Model file formats¶
Models are stored in HDF5 files. Where boolean or complex values are stored,
they use the conventions set by h5py. The extension should be .h5
(.hdf5
is also accepted by this package). When served over HTTP, the
Content-Type
should be application/x-hdf5
.
The base filename should be a checksum of the file content: this ensures that
models can be cached indefinitely as a new version of a model is guaranteed to
have a new checksum. The filename should thus be
algorithm_checksum.h5
where the only currently supported value for
algorithm
is sha256
. The package verifies the checksum if it is
recognised, but using a filename without a checksum is not an error.
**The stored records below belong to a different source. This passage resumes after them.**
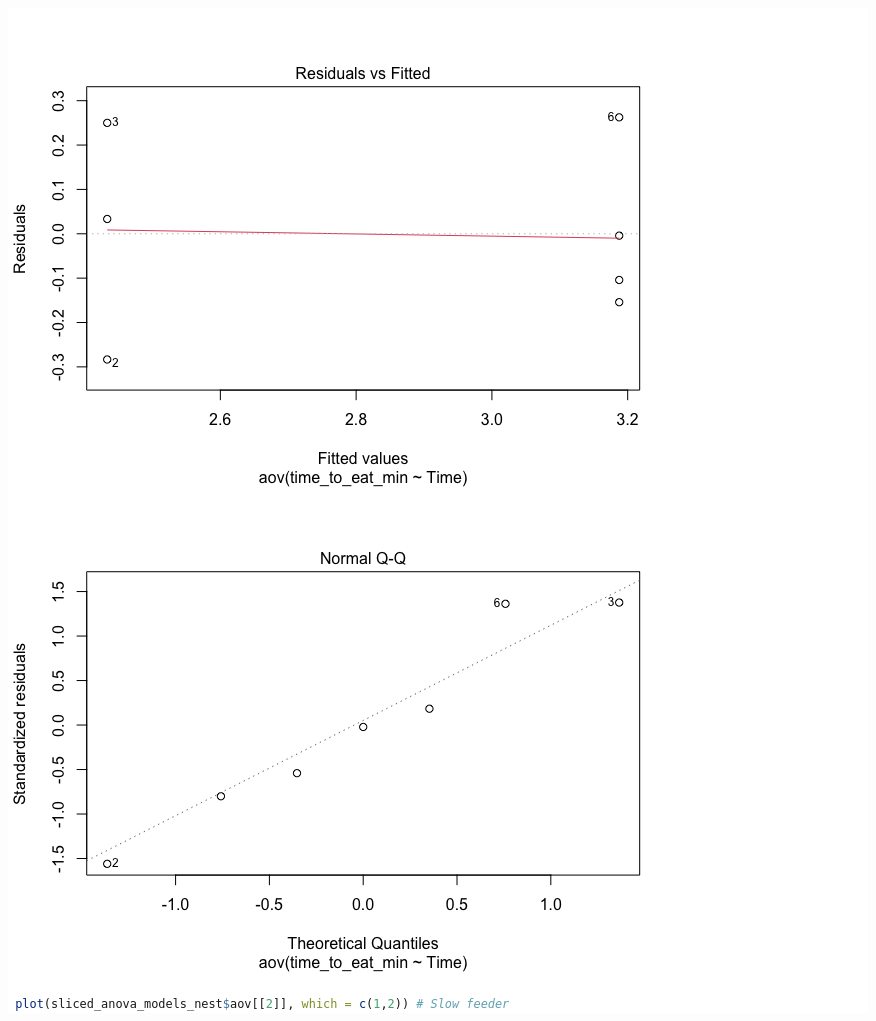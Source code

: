 ![](Mylo_Feeder_Project_Git_files/figure-gfm/unnamed-chunk-12-1.png)![](Mylo_Feeder_Project_Git_files/figure-gfm/unnamed-chunk-12-2.png)

``` r
 plot(sliced_anova_models_nest$aov[[2]], which = c(1,2)) # Slow feeder 
```
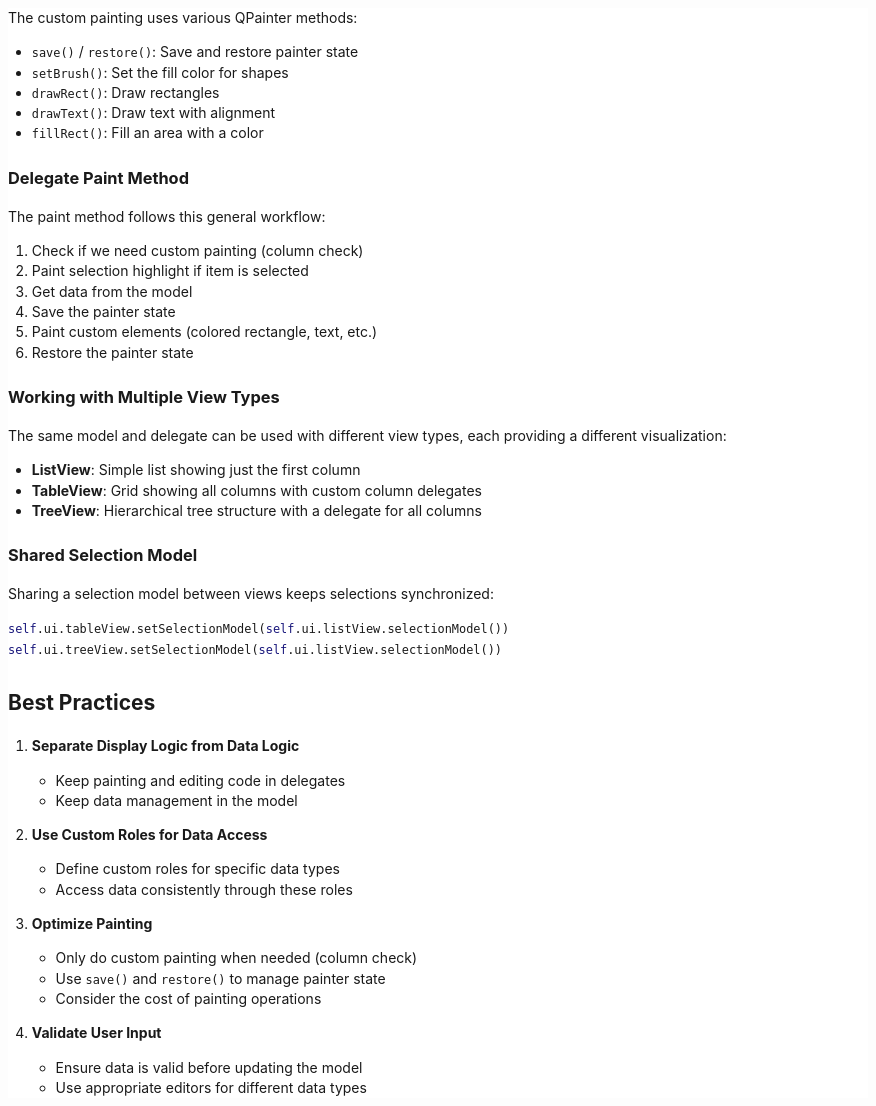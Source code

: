 The custom painting uses various QPainter methods:

- `save()` / `restore()`: Save and restore painter state
- `setBrush()`: Set the fill color for shapes
- `drawRect()`: Draw rectangles
- `drawText()`: Draw text with alignment
- `fillRect()`: Fill an area with a color

### Delegate Paint Method

The paint method follows this general workflow:

1. Check if we need custom painting (column check)
2. Paint selection highlight if item is selected
3. Get data from the model
4. Save the painter state
5. Paint custom elements (colored rectangle, text, etc.)
6. Restore the painter state

### Working with Multiple View Types

The same model and delegate can be used with different view types, each providing a different visualization:

- **ListView**: Simple list showing just the first column
- **TableView**: Grid showing all columns with custom column delegates
- **TreeView**: Hierarchical tree structure with a delegate for all columns

### Shared Selection Model

Sharing a selection model between views keeps selections synchronized:

```python
self.ui.tableView.setSelectionModel(self.ui.listView.selectionModel())
self.ui.treeView.setSelectionModel(self.ui.listView.selectionModel())
```

## Best Practices

1. **Separate Display Logic from Data Logic**
   - Keep painting and editing code in delegates
   - Keep data management in the model

2. **Use Custom Roles for Data Access**
   - Define custom roles for specific data types
   - Access data consistently through these roles

3. **Optimize Painting**
   - Only do custom painting when needed (column check)
   - Use `save()` and `restore()` to manage painter state
   - Consider the cost of painting operations

4. **Validate User Input**
   - Ensure data is valid before updating the model
   - Use appropriate editors for different data types
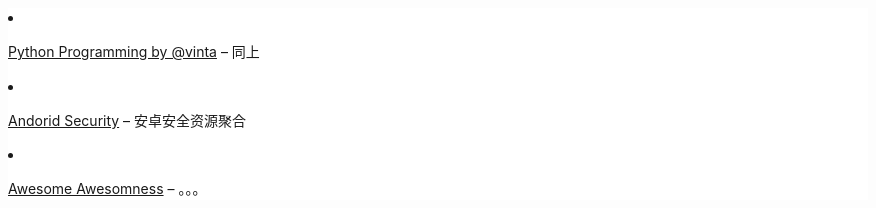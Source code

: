   </li>
  <li>
    <p><a href="https://github.com/vinta/awesome-python">Python Programming by @vinta</a> – 同上</p>
  </li>
  <li>
    <p><a href="https://github.com/ashishb/android-security-awesome">Andorid Security</a> – 安卓安全资源聚合</p>
  </li>
  <li>
    <p><a href="https://github.com/bayandin/awesome-awesomeness">Awesome Awesomness</a> – 。。。</p>
  </li>
</ul></div>
        </div>
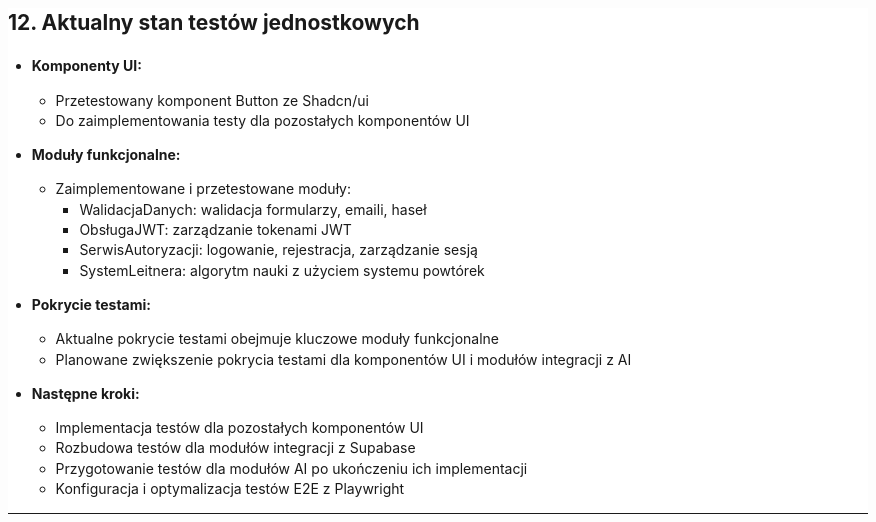 ## 12. Aktualny stan testów jednostkowych
- **Komponenty UI:**
  - Przetestowany komponent Button ze Shadcn/ui
  - Do zaimplementowania testy dla pozostałych komponentów UI

- **Moduły funkcjonalne:**
  - Zaimplementowane i przetestowane moduły:
    - WalidacjaDanych: walidacja formularzy, emaili, haseł
    - ObsługaJWT: zarządzanie tokenami JWT
    - SerwisAutoryzacji: logowanie, rejestracja, zarządzanie sesją
    - SystemLeitnera: algorytm nauki z użyciem systemu powtórek

- **Pokrycie testami:**
  - Aktualne pokrycie testami obejmuje kluczowe moduły funkcjonalne
  - Planowane zwiększenie pokrycia testami dla komponentów UI i modułów integracji z AI

- **Następne kroki:**
  - Implementacja testów dla pozostałych komponentów UI
  - Rozbudowa testów dla modułów integracji z Supabase
  - Przygotowanie testów dla modułów AI po ukończeniu ich implementacji
  - Konfiguracja i optymalizacja testów E2E z Playwright

---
Alternatively, a model with an extension of .alias
or Content-Type
of text/plain
is an alias. It must contain a relative path to the
actual model. Aliases can also point at other aliases, but there is an
implementation-defined maximum redirection depth. Aliases may not change
origin (scheme, host or port); this makes it practical to mirror a set of
models in a filesystem or on another server without needing to rewrite the
aliases.
Model files will contain the following attributes on the root (the model_*
namespace is reserved for the general framework, and shouldn’t be used for
type-specific data):
- model_type
The model type (see Concepts). See later sections for model types defined by this specification. New model types may be defined in future. To avoid collisions, users may define their own types with the prefix
x_
.- model_format
Indicates how the model is encoded in the file, and is specific to each model type. If backwards-incompatible changes are made to the format, a new
model_format
must be used. On the other hand, an existing format may be extended with new datasets, attributes, etc. while maintaining backwards compatibility.- model_version
Simple integer version of the model for a particular configuration, incremented only when semantic content changes to the model occur. Thus,
model_format
may be updated without changing this version, provided that the new parameters describe the same model.- model_target (optional)
Human-readable string describing the applicable targets and / or configurations of the model. Note that because models may be shared (e.g., multiple receptors may have the same SEFD model), this might be more general than the target the user requested.
- model_comment (optional)
Human-readable string which may describe the provenance of the model or any other comments about it.
- model_created (optional)
Timestamp at which the model was created, in RFC 3339 format.
- model_author (optional)
Name of the person who created the model. It may optionally include an email address in angle brackets (name-addr format in RFC 2822).
Physical units are unscaled. In other words, frequencies are in units of Hz, flux density in units Jy and so on. Angles are in radians, or expressed as direction cosines when appropriate.
RFI Mask¶
This specifies frequencies which are affected by Radio Frequency Interference (RFI). It is assumed that the RFI environment is consistent across a whole telescope.
Attributes¶
- model_type
rfi_mask
- model_format
ranges
- mask_auto_correlations
A boolean to indicate whether auto-correlations (both same-hand and cross-hand) should be masked, in which case it is done for frequencies covered by any of the ranges. That is, if this is
False
, no auto-correlations will be masked for RFI. If this isTrue
, auto-correlations are considered to be very short (zero-length) baselines and treated like any other baselines.
Datasets¶
- ranges
A 1D dataset with the following columns
- min_frequency, max_frequency (float)
Frequencies of an RFI-affected region of the spectrum. Channels are masked if any part of the channel lies inside any of the ranges.
- max_baseline (float)
Maximum (inclusive) baseline length for which these frequencies should be masked. This should be non-negative. To mask all baselines, use ∞.
Band mask¶
A band mask is similar to an RFI mask, but indicates frequencies that are unusable due to the receiver response rather than RFI (it can also include digital effects, such as a digital band-pass filter). It specifies ranges relative to the digitiser band, making it suitable for describing effects that occur after down-conversion in a heterodyne system.
Attributes¶
- model_type
band_mask
- model_format
ranges
Datasets¶
- fractional_ranges
A 1D dataset with the following columns
- min_fraction, max_fraction (float)
Range of the band to mask. The values are between 0.0 and 1.0, with 0.0 indicating the lowest nominal frequency and 1.0 the highest nominal frequency (both in the digitised bandwidth). Channel i should be masked if \([\frac{i-0.5}{nchans}, \frac{i+0.5}{nchans}]\) overlaps any of the ranges. Note that this means that channel 0 is centred at 0.0 but extends below it.